Le numérique c’est la consommation des contenus, mais également leur
production
Avec la vulgarisation d’Internet Haut débit 3G et la démocratisation des smartphones, les sénégalais sont devenus de très grands consommateurs du numérique. Mais 99% de cette consommation de contenus est produite hors du Sénégal.
A chaque fois qu’un Sénégalais consomme actuellement du numérique, il s’appauvrit encore plus car la création de valeur s’en va à l’extérieur.
Par conséquent, sans création de valeur contextualisée (contenus locaux), l’économie numérique pourrait accélérer l’appauvrissement des sénégalais. D’où la nécessité d’inciter et de soutenir la création de contenus africains qui seront consommés par les africains eux-mêmes, c’est ainsi que la création de richesse africaine va s’accroitre et surtout créer des emplois locaux et durables.
Tout ceci passe préalablement par l’éducation de la demande et du marché sénégalais, puis par la production des contenus sénégalais. Depuis toujours, le Sénégal a souhaité se positionner comme un leader en Afrique, en matière de TIC.
Au cours de la période 2006-2010, le pays a pu réduire progressivement la fracture numérique, grâce à un réseau en numérisation, une bonne pénétration de la téléphonie mobile, une extension de la couverture du territoire par les différents réseaux de télécommunication et une baisse régulière du ticket d’entrée accompagnée de campagnes de promotions régulières des différents opérateurs.
Depuis les annonces faites autour des autoroutes de l’information dans les années 1990, des programmes « intranet gouvernement », de « désenclavement numérique » pour combler le gap numérique entre les localités du pays, de développement du « service universel » avec la mise en
place du fonds de développement du service universel des télécommunications, de « e-learning » à l’intention des agents de l’administration publique, de formation des Jeunes aux métiers des TIC (PSFJMTIC) des années 2000, ou plus récemment de la Stratégie « Sénégal numérique », le mythe d’une société sénégalaise dorénavant qualifiée de « numérique » est plus fort que jamais.
L’Economie numérique a le vent en poupe
L’Etat, les Usagers et les Entreprises sont en plein développement. En 2016, tout le monde parle de l’économie numérique mais peu de gens savent de quoi il s’agit.
De quoi souffre l’écosystème des TIC au Sénégal ?
Qu’est-ce qu’un bon usage d’internet de nos jours ?
Avons-nous assez pris conscience du world wide web, du big data, de la cybercriminalité, de l’IoT,… ?
Les politiques s’adaptent ellesaux usagers et répondent-elles aux demandes et besoins de chaque type de public dans son quotidien ? Les risques d’internet chez les jeunes sont-ils bien pris en compte ?
Sommes-nous assez formés pour faire face à cette économie numérique ? …

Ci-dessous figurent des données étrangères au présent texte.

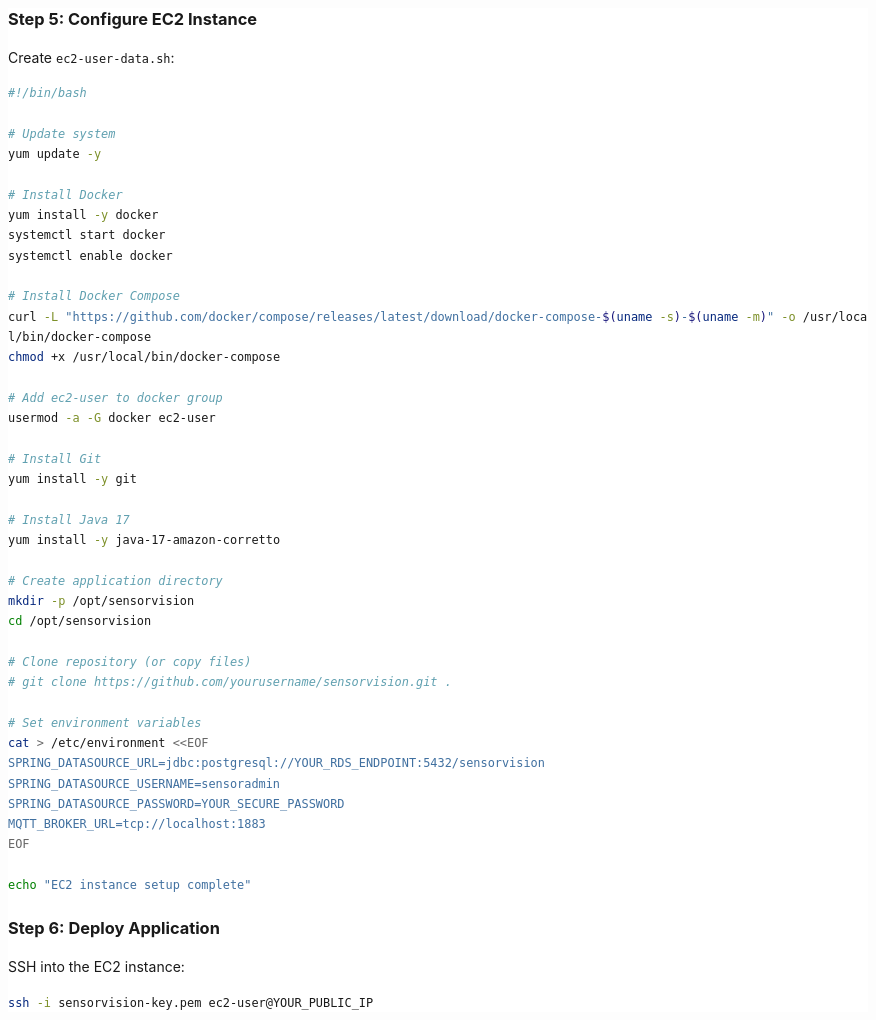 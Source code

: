 ### Step 5: Configure EC2 Instance

Create `ec2-user-data.sh`:

```bash
#!/bin/bash

# Update system
yum update -y

# Install Docker
yum install -y docker
systemctl start docker
systemctl enable docker

# Install Docker Compose
curl -L "https://github.com/docker/compose/releases/latest/download/docker-compose-$(uname -s)-$(uname -m)" -o /usr/local/bin/docker-compose
chmod +x /usr/local/bin/docker-compose

# Add ec2-user to docker group
usermod -a -G docker ec2-user

# Install Git
yum install -y git

# Install Java 17
yum install -y java-17-amazon-corretto

# Create application directory
mkdir -p /opt/sensorvision
cd /opt/sensorvision

# Clone repository (or copy files)
# git clone https://github.com/yourusername/sensorvision.git .

# Set environment variables
cat > /etc/environment <<EOF
SPRING_DATASOURCE_URL=jdbc:postgresql://YOUR_RDS_ENDPOINT:5432/sensorvision
SPRING_DATASOURCE_USERNAME=sensoradmin
SPRING_DATASOURCE_PASSWORD=YOUR_SECURE_PASSWORD
MQTT_BROKER_URL=tcp://localhost:1883
EOF

echo "EC2 instance setup complete"
```

### Step 6: Deploy Application

SSH into the EC2 instance:

```bash
ssh -i sensorvision-key.pem ec2-user@YOUR_PUBLIC_IP
```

En effet, nous sommes confrontés à l’accélération de la 3ème révolution industrielle qui n’est pas seulement la révolution du numérique, mais il s’agit de la convergence entre les nanotechnologies, les biotechnologies, la deuxième vague de l’informatique et de l’utilisation massive des données c’est-à-dire l’internet des objets, le big data, en passant par le Cloud Computing et l’intelligence artificielle …
La convergence de toutes ces technologies et leurs usages bouleverse les conditions de la production, la structure sociale et nous oblige à trouver un autre compromis social. L’économie numérique va littéralement se propager dans l’écosystème sénégalais.

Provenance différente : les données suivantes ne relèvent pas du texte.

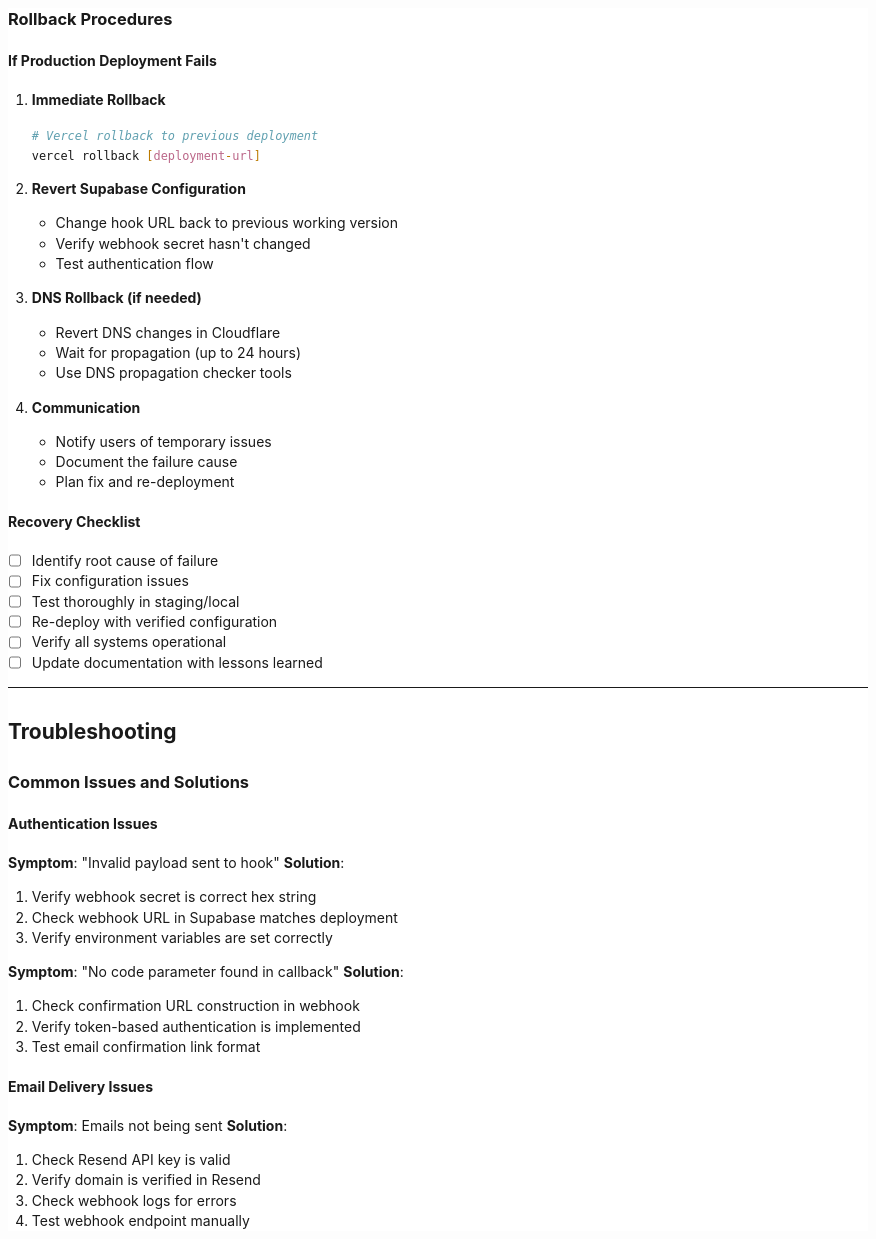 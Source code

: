 ### Rollback Procedures

#### If Production Deployment Fails

1. **Immediate Rollback**
   ```bash
   # Vercel rollback to previous deployment
   vercel rollback [deployment-url]
   ```

2. **Revert Supabase Configuration**
   - Change hook URL back to previous working version
   - Verify webhook secret hasn't changed
   - Test authentication flow

3. **DNS Rollback (if needed)**
   - Revert DNS changes in Cloudflare
   - Wait for propagation (up to 24 hours)
   - Use DNS propagation checker tools

4. **Communication**
   - Notify users of temporary issues
   - Document the failure cause
   - Plan fix and re-deployment

#### Recovery Checklist
- [ ] Identify root cause of failure
- [ ] Fix configuration issues
- [ ] Test thoroughly in staging/local
- [ ] Re-deploy with verified configuration
- [ ] Verify all systems operational
- [ ] Update documentation with lessons learned

---

## Troubleshooting

### Common Issues and Solutions

#### Authentication Issues
**Symptom**: "Invalid payload sent to hook"
**Solution**: 
1. Verify webhook secret is correct hex string
2. Check webhook URL in Supabase matches deployment
3. Verify environment variables are set correctly

**Symptom**: "No code parameter found in callback"
**Solution**:
1. Check confirmation URL construction in webhook
2. Verify token-based authentication is implemented
3. Test email confirmation link format

#### Email Delivery Issues
**Symptom**: Emails not being sent
**Solution**:
1. Check Resend API key is valid
2. Verify domain is verified in Resend
3. Check webhook logs for errors
4. Test webhook endpoint manually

Mais la convergence pour les consommateurs, c’est celle qui lui donne la possibilité de regarder des films ou des programmes télé sur sa télévision mais aussi sur son ordinateur portable, sur son téléphone mobile ; c’est aussi la possibilité de ne pas être contraint par des horaires de diffusion, et de faire en sorte que la diffusion de contenus s’adapte à son propre emploi du temps et non l’inverse comme c’était le cas jusqu’à présent ; c’est enfin la possibilité d’accéder à une très grande variétés de contenus d’origines diverses : consultation très importante par exemple des vidéos réalisées par des internautes : succès de You Tube, Daily Motion.

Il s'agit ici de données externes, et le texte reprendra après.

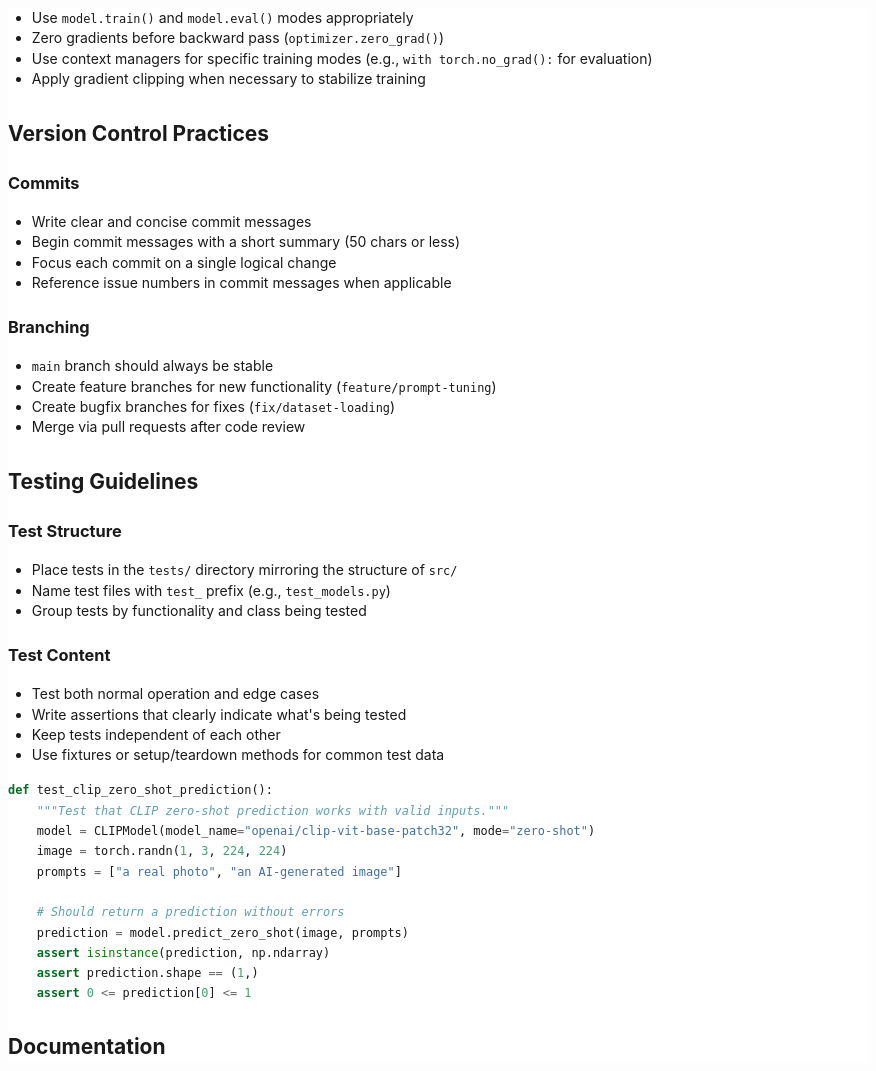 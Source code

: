 - Use `model.train()` and `model.eval()` modes appropriately
- Zero gradients before backward pass (`optimizer.zero_grad()`)
- Use context managers for specific training modes (e.g., `with torch.no_grad():` for evaluation)
- Apply gradient clipping when necessary to stabilize training

## Version Control Practices

### Commits

- Write clear and concise commit messages
- Begin commit messages with a short summary (50 chars or less)
- Focus each commit on a single logical change
- Reference issue numbers in commit messages when applicable

### Branching

- `main` branch should always be stable
- Create feature branches for new functionality (`feature/prompt-tuning`)
- Create bugfix branches for fixes (`fix/dataset-loading`)
- Merge via pull requests after code review

## Testing Guidelines

### Test Structure

- Place tests in the `tests/` directory mirroring the structure of `src/`
- Name test files with `test_` prefix (e.g., `test_models.py`)
- Group tests by functionality and class being tested

### Test Content

- Test both normal operation and edge cases
- Write assertions that clearly indicate what's being tested
- Keep tests independent of each other
- Use fixtures or setup/teardown methods for common test data

```python
def test_clip_zero_shot_prediction():
    """Test that CLIP zero-shot prediction works with valid inputs."""
    model = CLIPModel(model_name="openai/clip-vit-base-patch32", mode="zero-shot")
    image = torch.randn(1, 3, 224, 224)
    prompts = ["a real photo", "an AI-generated image"]
    
    # Should return a prediction without errors
    prediction = model.predict_zero_shot(image, prompts)
    assert isinstance(prediction, np.ndarray)
    assert prediction.shape == (1,)
    assert 0 <= prediction[0] <= 1
```

## Documentation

Les technologies numériques font pleinement partie de la vie quotidienne des citoyens sénégalais qui les utilisent chaque jour pour leurs études (TICE), pour l’administratif (Dématérialisation, eGov) ou pour leurs cultures et loisirs (programmes audiovisuels, réseaux sociaux).
Ils en auront besoin demain pour vivre, étudier, se soigner et travailler dans une société profondément transformée par les usages du numérique, de l’internet et des réseaux sociaux, et dont la plupart des nouveaux métiers, à l’horizon de 2050 (n’existent pas encore aujourd’hui). Les usages de ces technologies fourniront à la très grande majorité de ces jeunes citoyens, les compétences nécessaires pour leur orientation et vie professionnelle future.
Une nouvelle responsabilité pour l’Etat serait de faire acquérir aux élèves et étudiants les savoirs et les compétences « numériques » qui leur permettront de vivre demain en citoyens libres et responsables, autonomes et créatifs, capables de collaborer, de participer et d’échanger, en leur permettant d’acquérir une maîtrise suffisante des nouveaux langages et modes d’expression et de production induits par les outils numériques.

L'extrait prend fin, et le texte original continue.